Sentei no chão, observando as fotografias espalhadas pelo carpete. A maioria são dos meus lugares favoritos de Madrid, mas há algumas especiais. O Elyaz treinando em um canto do jardim. A minha mãe sorrindo enquanto observa as gotas de chuva que descem pela janela da cozinha. Nanda pulando em uma montanha de folhas secas. As mãos de Analu percorrendo o papel com lápis para fazer um vestido lindo. Laura de fones de ouvido, parecendo estar em outro lugar.
Sinto paz ao ver esses momentos que capturei com a minha câmera. Nenhum deles sabia que estavam sendo fotografado e provavelmente nunca verão essas fotos, mas sei que vou guardar para sempre. São pessoas que amo, fazendo o que gostam.
Sei que está faltando o meu pai, os meus outros irmãos, o Marco, mas não os vi durante as últimas semanas. Obviamente, Enzo, Luca e Théo estão fora do país. O meu pai está cada vez mais ocupado com o Real Madrid. Os treinos, viagens, jogos, reuniões e coletivas de imprensa o impedem de ficar muito tempo em casa. E Marco, bem, nós continuamos juntos.

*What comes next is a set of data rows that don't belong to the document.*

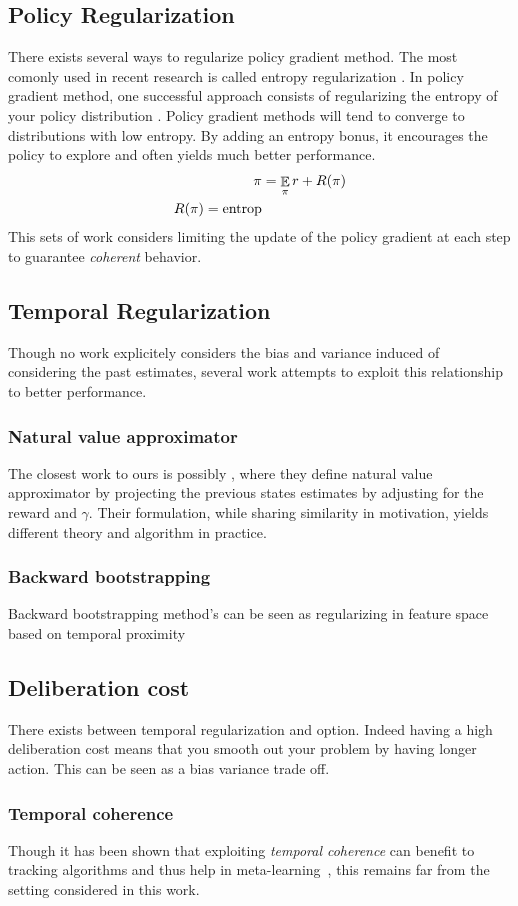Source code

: \subsection{Policy Regularization}
There exists several ways to regularize policy gradient method. The most comonly used in recent research is called entropy regularization \cite{neu2017unified,schulman2017proximal,bartlett2009regal}.
In policy gradient method, one successful approach consists of regularizing the entropy of your policy distribution \cite{neu2017unified}. Policy gradient methods will tend to converge to distributions with low entropy. By adding an entropy bonus, it encourages the policy to explore and often yields much better performance.
\begin{equation}
\begin{split}
    \pi &= \mathop{\mathbb{E}}_{\pi}{r} + R(\pi)\\
    R(\pi) = \text{entrop}
\end{split}
\end{equation}
This sets of work \cite{schulman2017proximal,schulman2015trust} considers limiting the update of the policy gradient at each step to guarantee \emph{coherent} behavior. 


\subsection{Temporal Regularization}
Though no work explicitely considers the bias and variance induced of considering the past estimates, several work attempts to exploit this relationship to better performance.
\subsubsection{Natural value approximator}
The closest work to ours is possibly \cite{xu2017natural}, where they define natural value approximator by projecting the previous states estimates by adjusting for the reward and $\gamma$. Their formulation, while sharing similarity in motivation, yields different theory and algorithm in practice.
\subsubsection{Backward bootstrapping}
Backward bootstrapping method's can be seen as regularizing in feature space based on temporal proximity \cite{sutton2009fast,li2008worst,baird1995residual}
\subsection{Deliberation cost}
There exists between temporal regularization and option. Indeed having a high deliberation cost \cite{harb2017waiting} means that you smooth out your problem by having longer action. This can be seen as a bias variance trade off. 
\subsubsection{Temporal coherence}
Though it has been shown that exploiting \emph{temporal coherence} can benefit to tracking algorithms and thus help in meta-learning~\cite{sutton2007role}, this remains far from the setting considered in this work.


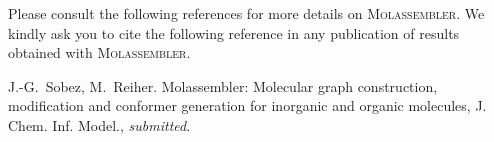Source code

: \documentclass[]{tufte-book}
\begin{document}
Please consult the following references for more details on
\textsc{Molassembler}. We kindly ask you to cite the following reference in any
publication of results obtained with \textsc{Molassembler}.

\vspace{1cm}


J.-G.~Sobez, M.~Reiher. Molassembler: Molecular graph construction, modification
and conformer generation for inorganic and organic molecules, J. Chem. Inf.
Model., \textit{submitted}.




\backmatter




\end{document}
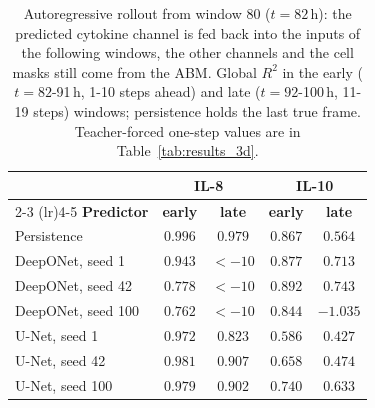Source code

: \begin{table}[!htbp]
\caption{Autoregressive rollout from window 80 ($t=82$\,h): the predicted cytokine channel is fed back into the inputs of the following windows, the other channels and the cell masks still come from the ABM. Global $R^2$ in the early ($t=82$-91\,h, 1-10 steps ahead) and late ($t=92$-100\,h, 11-19 steps) windows; persistence holds the last true frame. Teacher-forced one-step values are in Table~\ref{tab:results_3d}.}
\label{tab:rollout}
\centering\footnotesize
\begin{tabular}{lcccc}
\toprule
& \multicolumn{2}{c}{\textbf{IL-8}} & \multicolumn{2}{c}{\textbf{IL-10}} \\
\cmidrule(lr){2-3} \cmidrule(lr){4-5}
\textbf{Predictor} & \textbf{early} & \textbf{late} & \textbf{early} & \textbf{late} \\
\midrule
Persistence & $0.996$ & $0.979$ & $0.867$ & $0.564$ \\
DeepONet, seed 1 & $0.943$ & $<-10$ & $0.877$ & $0.713$ \\
DeepONet, seed 42 & $0.778$ & $<-10$ & $0.892$ & $0.743$ \\
DeepONet, seed 100 & $0.762$ & $<-10$ & $0.844$ & $-1.035$ \\
U-Net, seed 1 & $0.972$ & $0.823$ & $0.586$ & $0.427$ \\
U-Net, seed 42 & $0.981$ & $0.907$ & $0.658$ & $0.474$ \\
U-Net, seed 100 & $0.979$ & $0.902$ & $0.740$ & $0.633$ \\
\bottomrule
\end{tabular}
\end{table}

Depois do vídeo ter sido vazado, ele precisou enfrentar toda a diretoria do Real Madrid, os seus patrocinadores e a imprensa que estava faminta por novidades. Felizmente, nada afetou o contrato dele e a briga foi esclarecida como um desentendimento entre amigos, já que reconheceram o Gabriel como o outro homem.
O meu pai pensa que Marco o atacou por ciúmes da nossa amizade. Eu quis desmentir, contar a verdade, mas Analu me aconselhou a não fazer isso. Poderia piorar a minha relação com ele e ainda revelar que saímos naquela noite.
A única coisa boa em toda essa confusão é que não preciso ver o Gabriel. Ele pediu demissão e deve estar em um avião de volta para Sevilha.
-Querida? -Véronique bate na porta. -Está aí?
Junto as fotos com rapidez e escondo embaixo da cama.
-Sim. -levanto-me para abrir a porta.
-Trouxe um chá. -ela estende uma bandeja com uma xícara, um bule e biscoitos. -Você parece estressada.
Sentei na cama enquanto ela serve o chá.
-Conversei com o seu pai hoje de manhã. -ela me entrega a xícara. -Contei a ele que o Gabriel te assediou, por isso o Marco foi atrás dele.
-Mãe! -exclamei surpresa.
-Não se preocupe, ele acreditou. -ela sorri culpada. -Não posso deixar o Marco levar a culpa por ter te defendido. Ele é um bom rapaz.
-Pena que o papai não enxergue isso. -suspiro cansada.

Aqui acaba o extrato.